Harkat flatly denied both.

"Your honour, I never worked for Khadr or went in his office" in Peshawar, Harkat told Justice Simon Noel, adding he "never met" Khadr at the time.

As for a Peshawar safe house, it "never happened," said Harkat.

Harkat's halting narrative, drawn out by his lawyer Matt Webber, was of a somewhat naive young university student who fled his homeland in 1990 after lending a vacant family home to an opposition political party that ran afoul of Algerian authorities.

"For me it was like my nightmare started," Harkat testified.

With US$250 in his pocket -- enough to live on for a year in Algeria -- and a vague plan to continue his electronic engineering studies or to work, Harkat travelled to Saudi Arabia on an easily obtainable but temporary visa for pilgrims to Mecca.

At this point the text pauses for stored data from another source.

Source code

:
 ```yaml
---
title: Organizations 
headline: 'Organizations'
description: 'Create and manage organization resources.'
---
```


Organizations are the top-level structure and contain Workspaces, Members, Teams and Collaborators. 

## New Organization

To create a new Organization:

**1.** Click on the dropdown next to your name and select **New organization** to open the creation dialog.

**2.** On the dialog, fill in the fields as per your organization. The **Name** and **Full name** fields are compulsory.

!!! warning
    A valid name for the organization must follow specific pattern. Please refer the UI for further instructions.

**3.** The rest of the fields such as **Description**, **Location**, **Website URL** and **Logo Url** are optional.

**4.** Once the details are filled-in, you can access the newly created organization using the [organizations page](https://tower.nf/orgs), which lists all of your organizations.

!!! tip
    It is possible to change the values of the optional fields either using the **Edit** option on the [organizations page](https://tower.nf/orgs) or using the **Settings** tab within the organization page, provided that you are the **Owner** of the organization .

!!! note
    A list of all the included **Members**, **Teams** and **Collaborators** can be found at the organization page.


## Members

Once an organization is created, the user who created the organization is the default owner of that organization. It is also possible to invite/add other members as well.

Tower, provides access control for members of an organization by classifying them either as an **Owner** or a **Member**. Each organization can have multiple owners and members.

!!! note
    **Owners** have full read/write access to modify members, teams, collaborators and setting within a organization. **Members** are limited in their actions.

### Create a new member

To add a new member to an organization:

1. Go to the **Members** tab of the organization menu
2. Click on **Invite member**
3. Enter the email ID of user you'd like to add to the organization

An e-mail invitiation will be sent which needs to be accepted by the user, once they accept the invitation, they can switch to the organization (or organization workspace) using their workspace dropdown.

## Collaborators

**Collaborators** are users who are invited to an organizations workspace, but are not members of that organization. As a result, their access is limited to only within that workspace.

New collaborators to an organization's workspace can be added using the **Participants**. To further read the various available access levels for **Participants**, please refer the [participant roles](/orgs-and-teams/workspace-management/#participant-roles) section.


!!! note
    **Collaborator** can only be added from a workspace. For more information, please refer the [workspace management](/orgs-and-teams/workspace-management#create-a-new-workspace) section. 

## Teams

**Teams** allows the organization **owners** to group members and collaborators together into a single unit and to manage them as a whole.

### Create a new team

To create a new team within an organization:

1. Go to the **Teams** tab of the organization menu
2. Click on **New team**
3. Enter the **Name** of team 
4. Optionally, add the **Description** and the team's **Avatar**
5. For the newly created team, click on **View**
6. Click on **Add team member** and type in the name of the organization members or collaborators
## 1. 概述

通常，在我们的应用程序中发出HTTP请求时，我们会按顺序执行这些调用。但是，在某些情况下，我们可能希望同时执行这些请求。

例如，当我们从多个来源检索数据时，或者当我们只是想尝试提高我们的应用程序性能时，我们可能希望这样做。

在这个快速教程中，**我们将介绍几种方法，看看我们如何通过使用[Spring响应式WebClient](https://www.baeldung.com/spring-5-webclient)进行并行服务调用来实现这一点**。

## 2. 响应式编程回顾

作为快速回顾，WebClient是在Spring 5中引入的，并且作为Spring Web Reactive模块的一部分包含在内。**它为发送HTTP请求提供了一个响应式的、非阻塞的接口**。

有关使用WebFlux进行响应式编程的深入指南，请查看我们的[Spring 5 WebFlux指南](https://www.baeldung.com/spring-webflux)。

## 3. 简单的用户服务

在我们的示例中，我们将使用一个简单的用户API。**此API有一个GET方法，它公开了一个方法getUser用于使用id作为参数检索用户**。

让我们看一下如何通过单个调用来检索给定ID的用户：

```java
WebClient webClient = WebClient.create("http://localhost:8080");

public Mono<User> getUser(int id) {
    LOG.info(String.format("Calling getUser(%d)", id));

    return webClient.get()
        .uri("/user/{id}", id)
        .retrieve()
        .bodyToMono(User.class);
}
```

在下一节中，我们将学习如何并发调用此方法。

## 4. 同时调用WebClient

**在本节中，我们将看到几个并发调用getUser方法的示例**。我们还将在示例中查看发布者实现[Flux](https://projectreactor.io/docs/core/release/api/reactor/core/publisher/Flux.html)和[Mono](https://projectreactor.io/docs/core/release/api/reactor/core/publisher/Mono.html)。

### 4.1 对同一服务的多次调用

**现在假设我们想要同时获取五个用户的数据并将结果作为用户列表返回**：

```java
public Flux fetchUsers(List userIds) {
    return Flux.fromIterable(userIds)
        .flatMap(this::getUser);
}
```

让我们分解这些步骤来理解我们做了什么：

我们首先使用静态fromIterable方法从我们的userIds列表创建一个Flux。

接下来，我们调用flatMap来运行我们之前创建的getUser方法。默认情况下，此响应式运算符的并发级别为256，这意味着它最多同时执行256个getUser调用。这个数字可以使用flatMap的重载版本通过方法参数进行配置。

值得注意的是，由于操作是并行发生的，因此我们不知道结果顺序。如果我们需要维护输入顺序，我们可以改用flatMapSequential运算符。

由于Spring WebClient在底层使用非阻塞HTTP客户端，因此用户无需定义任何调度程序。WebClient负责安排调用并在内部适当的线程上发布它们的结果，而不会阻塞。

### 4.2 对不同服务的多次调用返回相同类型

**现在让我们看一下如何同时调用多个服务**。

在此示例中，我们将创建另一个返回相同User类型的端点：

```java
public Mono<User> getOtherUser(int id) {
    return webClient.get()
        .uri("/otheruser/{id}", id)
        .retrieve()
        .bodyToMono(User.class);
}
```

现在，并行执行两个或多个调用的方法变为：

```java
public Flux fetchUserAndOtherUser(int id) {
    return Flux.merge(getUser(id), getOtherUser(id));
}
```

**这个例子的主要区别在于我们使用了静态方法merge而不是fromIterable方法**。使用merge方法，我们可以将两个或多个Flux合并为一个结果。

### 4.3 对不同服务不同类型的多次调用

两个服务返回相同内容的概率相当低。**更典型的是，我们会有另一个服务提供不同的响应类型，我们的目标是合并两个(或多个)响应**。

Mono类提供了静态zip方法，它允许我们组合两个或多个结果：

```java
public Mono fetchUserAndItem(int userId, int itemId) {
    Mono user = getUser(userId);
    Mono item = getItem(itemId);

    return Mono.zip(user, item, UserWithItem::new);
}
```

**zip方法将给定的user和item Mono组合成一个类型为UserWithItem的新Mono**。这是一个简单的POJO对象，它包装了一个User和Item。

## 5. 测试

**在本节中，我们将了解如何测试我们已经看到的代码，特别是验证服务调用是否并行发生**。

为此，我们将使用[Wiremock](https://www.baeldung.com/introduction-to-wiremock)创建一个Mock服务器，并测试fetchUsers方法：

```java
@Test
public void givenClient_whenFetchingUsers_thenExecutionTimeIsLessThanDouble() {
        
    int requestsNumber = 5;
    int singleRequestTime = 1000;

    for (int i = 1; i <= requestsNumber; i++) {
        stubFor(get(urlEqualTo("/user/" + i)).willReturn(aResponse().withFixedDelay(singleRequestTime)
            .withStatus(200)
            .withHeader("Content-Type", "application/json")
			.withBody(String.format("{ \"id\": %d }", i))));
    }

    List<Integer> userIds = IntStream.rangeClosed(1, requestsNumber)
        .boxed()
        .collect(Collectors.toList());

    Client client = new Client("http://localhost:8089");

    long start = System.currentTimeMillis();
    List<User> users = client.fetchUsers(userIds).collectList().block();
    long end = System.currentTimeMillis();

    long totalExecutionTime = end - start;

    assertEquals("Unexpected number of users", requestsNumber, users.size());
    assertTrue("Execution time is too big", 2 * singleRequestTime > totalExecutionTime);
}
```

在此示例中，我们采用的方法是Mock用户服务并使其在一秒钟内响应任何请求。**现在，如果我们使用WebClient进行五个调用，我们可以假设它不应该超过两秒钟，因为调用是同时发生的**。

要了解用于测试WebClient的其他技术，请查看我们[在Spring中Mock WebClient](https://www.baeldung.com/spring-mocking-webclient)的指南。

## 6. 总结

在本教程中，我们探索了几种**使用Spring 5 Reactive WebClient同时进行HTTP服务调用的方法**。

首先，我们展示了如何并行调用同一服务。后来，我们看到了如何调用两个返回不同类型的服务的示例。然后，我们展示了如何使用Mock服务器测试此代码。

There he very quickly learned he could neither study, work nor live for long on his meagre savings, Harkat testified. Within days, a student contact had put him in touch with the Muslim World League in Jeddah and he was appealing to the government-backed agency for help finding work.

"In a couple of steps, I'm going to find myself homeless," said Harkat.

He was offered a job by the Muslim World League in Pakistan, including transportation and a visa -- an offer that Harkat said he never considered declining, "a huge thing, basically life or death."

For the next four years, Harkat says, he ran a Muslim World League aid warehouse in a huge Afghan refugee enclave near Peshawar, living in the warehouse itself.

Authorities checked his documentation on a daily basis, he said, his work visas were regularly renewed by police and he drove a vehicle identified as belonging to the Muslim World League.

By 1994 Pakistan authorities had begun pushing out the 100,000-strong Afghan refugee community, along with foreign Arab workers. Harkat testified he couldn't get his work visa renewed, was out of work with the Muslim World League by June and had no hopes of finding legal employment.

He lived in a vacant former school house in the Afghan enclave until September 1995, when he says he used US$10,000 in savings to buy a fake Saudi passport and fly to Toronto, where he promptly offered himself up to authorities as a refugee and declared his fake travel document.

It wasn't until December 2002 that Harkat was arrested in Canada under a national security certificate.